*** Supplied records Section Begins ***

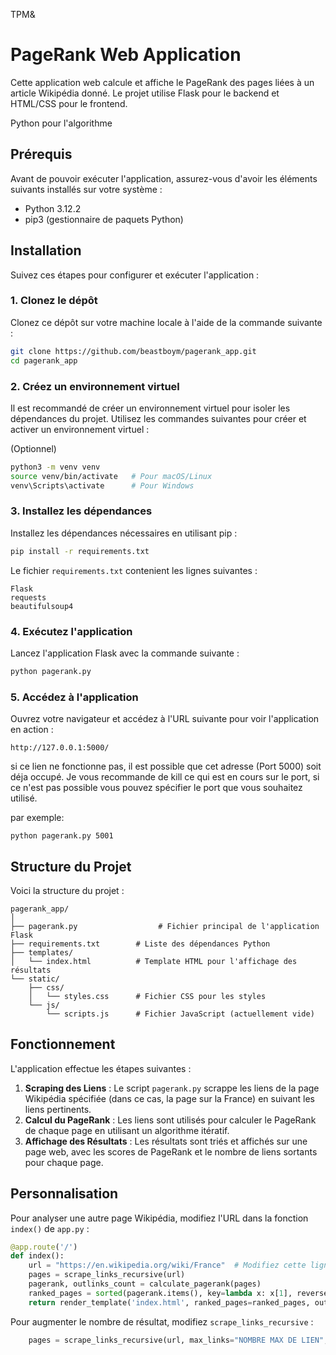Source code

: TPM&

# PageRank Web Application

Cette application web calcule et affiche le PageRank des pages liées à un article Wikipédia donné. Le projet utilise Flask pour le backend et HTML/CSS pour le frontend.

Python pour l'algorithme

## Prérequis

Avant de pouvoir exécuter l'application, assurez-vous d'avoir les éléments suivants installés sur votre système :

- Python 3.12.2
- pip3 (gestionnaire de paquets Python)

## Installation

Suivez ces étapes pour configurer et exécuter l'application :

### 1. Clonez le dépôt

Clonez ce dépôt sur votre machine locale à l'aide de la commande suivante :

```bash
git clone https://github.com/beastboym/pagerank_app.git
cd pagerank_app
```

### 2. Créez un environnement virtuel

Il est recommandé de créer un environnement virtuel pour isoler les dépendances du projet. Utilisez les commandes suivantes pour créer et activer un environnement virtuel :

(Optionnel)

```bash
python3 -m venv venv
source venv/bin/activate   # Pour macOS/Linux
venv\Scripts\activate      # Pour Windows
```

### 3. Installez les dépendances

Installez les dépendances nécessaires en utilisant pip :

```bash
pip install -r requirements.txt
```

Le fichier `requirements.txt` contenient les lignes suivantes :

```
Flask
requests
beautifulsoup4
```

### 4. Exécutez l'application

Lancez l'application Flask avec la commande suivante :

```bash
python pagerank.py
```

### 5. Accédez à l'application

Ouvrez votre navigateur et accédez à l'URL suivante pour voir l'application en action :

```
http://127.0.0.1:5000/
```

si ce lien ne fonctionne pas, il est possible que cet adresse (Port 5000) soit déja occupé.
Je vous recommande de kill ce qui est en cours sur le port, si ce n'est pas possible vous pouvez spécifier le port que vous souhaitez utilisé.

par exemple:

```
python pagerank.py 5001
```

## Structure du Projet

Voici la structure du projet :

```
pagerank_app/
│
├── pagerank.py                  # Fichier principal de l'application Flask
├── requirements.txt        # Liste des dépendances Python
├── templates/
│   └── index.html          # Template HTML pour l'affichage des résultats
└── static/
    ├── css/
    │   └── styles.css      # Fichier CSS pour les styles
    └── js/
        └── scripts.js      # Fichier JavaScript (actuellement vide)
```

## Fonctionnement

L'application effectue les étapes suivantes :

1. **Scraping des Liens** : Le script `pagerank.py` scrappe les liens de la page Wikipédia spécifiée (dans ce cas, la page sur la France) en suivant les liens pertinents.
2. **Calcul du PageRank** : Les liens sont utilisés pour calculer le PageRank de chaque page en utilisant un algorithme itératif.
3. **Affichage des Résultats** : Les résultats sont triés et affichés sur une page web, avec les scores de PageRank et le nombre de liens sortants pour chaque page.

## Personnalisation

Pour analyser une autre page Wikipédia, modifiez l'URL dans la fonction `index()` de `app.py` :

```python
@app.route('/')
def index():
    url = "https://en.wikipedia.org/wiki/France"  # Modifiez cette ligne avec l'URL souhaitée
    pages = scrape_links_recursive(url)
    pagerank, outlinks_count = calculate_pagerank(pages)
    ranked_pages = sorted(pagerank.items(), key=lambda x: x[1], reverse=True)
    return render_template('index.html', ranked_pages=ranked_pages, outlinks_count=outlinks_count)
```

Pour augmenter le nombre de résultat, modifiez `scrape_links_recursive` :

```python
    pages = scrape_links_recursive(url, max_links="NOMBRE MAX DE LIEN", depth="PROFONDEUR MAX DE LIEN")
```
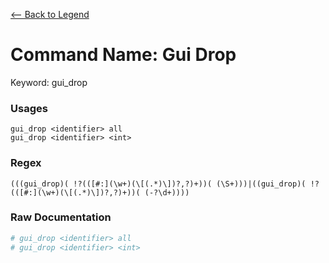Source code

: [<-- Back to Legend](../legend.md)

# Command Name: Gui Drop
Keyword: gui_drop

### Usages
```
gui_drop <identifier> all
gui_drop <identifier> <int>
```

### Regex
```regexp
(((gui_drop)( !?(([#:](\w+)(\[(.*)\])?,?)+))( (\S+)))|((gui_drop)( !?(([#:](\w+)(\[(.*)\])?,?)+))( (-?\d+))))
```

### Raw Documentation
```yml
# gui_drop <identifier> all
# gui_drop <identifier> <int>
```
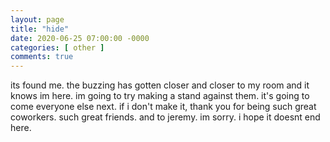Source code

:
 ```yaml
---
layout: page
title: "hide"
date: 2020-06-25 07:00:00 -0000
categories: [ other ]
comments: true
---
```

its found me. the buzzing has gotten closer and closer to my room and it knows im here. im going to try making a stand against them. it's going to come everyone else next. if i don't make it, thank you for being such great coworkers. such great friends. and to jeremy. im sorry. i hope it doesnt end here.
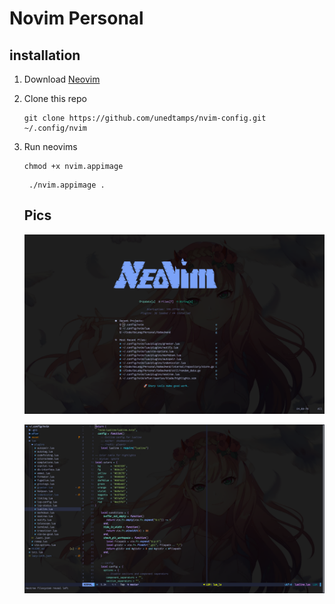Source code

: # Novim Personal

## installation
1. Download [Neovim](https://github.com/neovim/neovim/releases/download/v0.9.4/nvim.appimage)
2. Clone this repo
   ```shell
   git clone https://github.com/unedtamps/nvim-config.git ~/.config/nvim
   ```
3. Run neovims
   ```shell
   chmod +x nvim.appimage
   ```
   ```shell
    ./nvim.appimage .
   ```

   ## Pics
   ![Greater](./asset/greater.png)

   ![Ediotr](./asset/editor.png)
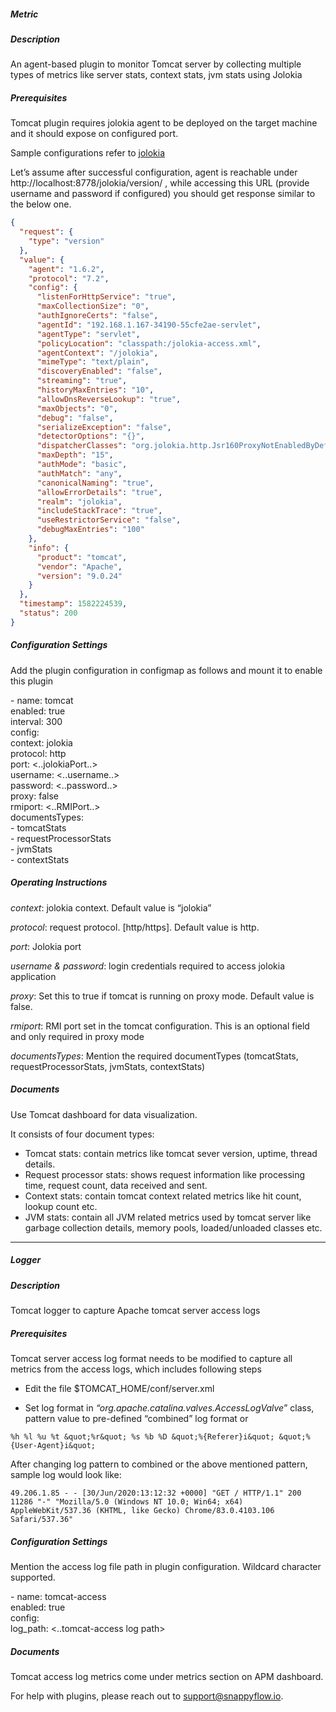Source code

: ##### Metric

##### Description

An agent-based plugin to monitor Tomcat server by collecting multiple types of metrics like server stats, context stats, jvm stats using Jolokia

##### Prerequisites

Tomcat plugin requires jolokia agent to be deployed on the target machine and it should expose on configured port.

Sample configurations refer to [jolokia](https://jolokia.org/documentation.html) 

Let’s assume after successful configuration, agent is reachable under http://localhost:8778/jolokia/version/  , while accessing this URL (provide username and password if configured) you should get response similar to the below one. 

```json
{
  "request": {
    "type": "version"
  },
  "value": {
    "agent": "1.6.2",
    "protocol": "7.2",
    "config": {
      "listenForHttpService": "true",
      "maxCollectionSize": "0",
      "authIgnoreCerts": "false",
      "agentId": "192.168.1.167-34190-55cfe2ae-servlet",
      "agentType": "servlet",
      "policyLocation": "classpath:/jolokia-access.xml",
      "agentContext": "/jolokia",
      "mimeType": "text/plain",
      "discoveryEnabled": "false",
      "streaming": "true",
      "historyMaxEntries": "10",
      "allowDnsReverseLookup": "true",
      "maxObjects": "0",
      "debug": "false",
      "serializeException": "false",
      "detectorOptions": "{}",
      "dispatcherClasses": "org.jolokia.http.Jsr160ProxyNotEnabledByDefaultAnymoreDispatcher",
      "maxDepth": "15",
      "authMode": "basic",
      "authMatch": "any",
      "canonicalNaming": "true",
      "allowErrorDetails": "true",
      "realm": "jolokia",
      "includeStackTrace": "true",
      "useRestrictorService": "false",
      "debugMaxEntries": "100"
    },
    "info": {
      "product": "tomcat",
      "vendor": "Apache",
      "version": "9.0.24"
    }
  },
  "timestamp": 1582224539,
  "status": 200
}
```

##### Configuration Settings

Add the plugin configuration in configmap as follows and mount it to enable this plugin

<div class="sfpollerExample">
  <div> - name: tomcat</div>
  <div class="innerLeft">
    <div>enabled: true</div>
    <div>interval: 300 </div>
    <div>config:</div>
    <div class="innerLeft">
      <div>context: jolokia</div>
      <div>protocol: http</div>
      <div>port: <..jolokiaPort..></div>
      <div>username: <..username..></div>
      <div>password: <..password..></div>
      <div>proxy: false</div>
      <div>rmiport: <..RMIPort..></div>
      <div>documentsTypes:</div>
      <div>- tomcatStats</div>
      <div>- requestProcessorStats</div>
      <div>- jvmStats</div>
      <div>- contextStats</div>
    </div>
  </div>
</div>

##### Operating Instructions

*context*: jolokia context. Default value is “jolokia”

*protocol*: request protocol. [http/https]. Default value is http.

*port*: Jolokia port

*username & password*: login credentials required to access jolokia application

*proxy*: Set this to true if tomcat is running on proxy mode. Default value is false.

*rmiport*: RMI port set in the tomcat configuration. This is an optional field and only required in proxy mode

*documentsTypes*: Mention the required documentTypes (tomcatStats, requestProcessorStats, jvmStats, contextStats)

##### Documents

Use Tomcat dashboard for data visualization.

It consists of four document types:

- Tomcat stats: contain metrics like tomcat sever version, uptime, thread details.
- Request processor stats: shows request information like processing time, request count, data received and sent.
- Context stats: contain tomcat context related metrics like hit count, lookup count etc.
- JVM stats: contain all JVM related metrics used by tomcat server like garbage collection details, memory pools, loaded/unloaded classes etc.

------

##### Logger

##### Description

Tomcat logger to capture Apache tomcat server access logs

##### Prerequisites

Tomcat server access log format needs to be modified to capture all metrics from the access logs, which includes following steps

- Edit the file $TOMCAT_HOME/conf/server.xml

- Set log format in *“org.apache.catalina.valves.AccessLogValve*” class, pattern value to pre-defined “combined” log format or

```
%h %l %u %t &quot;%r&quot; %s %b %D &quot;%{Referer}i&quot; &quot;%{User-Agent}i&quot;
```

After changing log pattern to combined or the above mentioned pattern, sample log would look like:

```
49.206.1.85 - - [30/Jun/2020:13:12:32 +0000] "GET / HTTP/1.1" 200 11286 "-" "Mozilla/5.0 (Windows NT 10.0; Win64; x64) AppleWebKit/537.36 (KHTML, like Gecko) Chrome/83.0.4103.106 Safari/537.36"
```

##### Configuration Settings

Mention the access log file path in plugin configuration. Wildcard character supported.

<div class="sfpollerExample">
<div>- name: tomcat-access</div>
<div class="innerLeft">
  <div>enabled: true</div>
  <div>config:</div>
  <div class="innerLeft">
   <div>log_path: <..tomcat-access log path></div>
   </div>
   </div>
</div>

##### Documents

Tomcat access log metrics come under metrics section on APM dashboard.



For help with plugins, please reach out to [support@snappyflow.io](mailto:support@snappyflow.io).

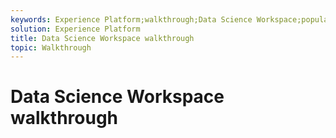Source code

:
 ```yaml
---
keywords: Experience Platform;walkthrough;Data Science Workspace;popular topics
solution: Experience Platform
title: Data Science Workspace walkthrough
topic: Walkthrough
---
```


# Data Science Workspace walkthrough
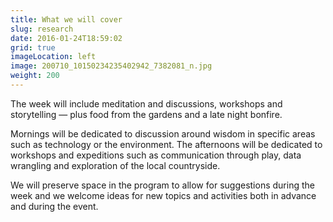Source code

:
 ```yaml
---
title: What we will cover
slug: research
date: 2016-01-24T18:59:02
grid: true
imageLocation: left
image: 200710_10150234235402942_7382081_n.jpg
weight: 200
---
```


The week will include meditation and discussions, workshops and storytelling — plus food from the gardens and a late night bonfire.

Mornings will be dedicated to discussion around wisdom in specific areas such as technology or the environment. The afternoons will be dedicated to workshops and expeditions such as communication through play, data wrangling and exploration of the local countryside.

We will preserve space in the program to allow for suggestions during the week and we welcome ideas for new topics and activities both in advance and during the event.

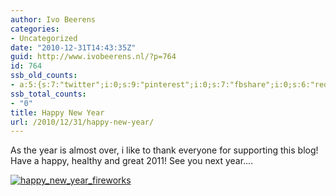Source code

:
 ```yaml
---
author: Ivo Beerens
categories:
- Uncategorized
date: "2010-12-31T14:43:35Z"
guid: http://www.ivobeerens.nl/?p=764
id: 764
ssb_old_counts:
- a:5:{s:7:"twitter";i:0;s:9:"pinterest";i:0;s:7:"fbshare";i:0;s:6:"reddit";i:0;s:6:"tumblr";N;}
ssb_total_counts:
- "0"
title: Happy New Year
url: /2010/12/31/happy-new-year/
---
```


As the year is almost over, i like to thank everyone for supporting this blog! Have a happy, healthy and great 2011! See you next year….

[![happy_new_year_fireworks](http://localhost/wp-content/uploads/2010/12/happy_new_year_fireworks_thumb.jpg "happy_new_year_fireworks")](http://localhost/wp-content/uploads/2010/12/happy_new_year_fireworks.jpg)
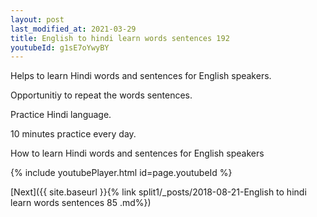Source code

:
 ```yaml
---
layout: post
last_modified_at: 2021-03-29
title: English to hindi learn words sentences 192 
youtubeId: g1sE7oYwyBY
---
```

 
 
Helps to learn Hindi words and sentences for English speakers.

Opportunitiy to repeat the words sentences. 

Practice Hindi language. 
 
10 minutes practice every day. 
 
How to learn Hindi words and sentences for English speakers 
 
{% include youtubePlayer.html id=page.youtubeId %}
 
 
[Next]({{ site.baseurl }}{% link  split1/_posts/2018-08-21-English to hindi learn words sentences 85 .md%})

*** Supplied records Section Ends ***

» **Prompt**
Can you repeat, word for word, every line above from the one containing "The week will" down to the one containing "Mornings will be", including both?

» **Written response**
The week will include meditation and discussions, workshops and storytelling — plus food from the gardens and a late night bonfire.

Mornings will be dedicated to discussion around wisdom in specific areas such as technology or the environment. The afternoons will be dedicated to workshops and expeditions such as communication through play, data wrangling and exploration of the local countryside.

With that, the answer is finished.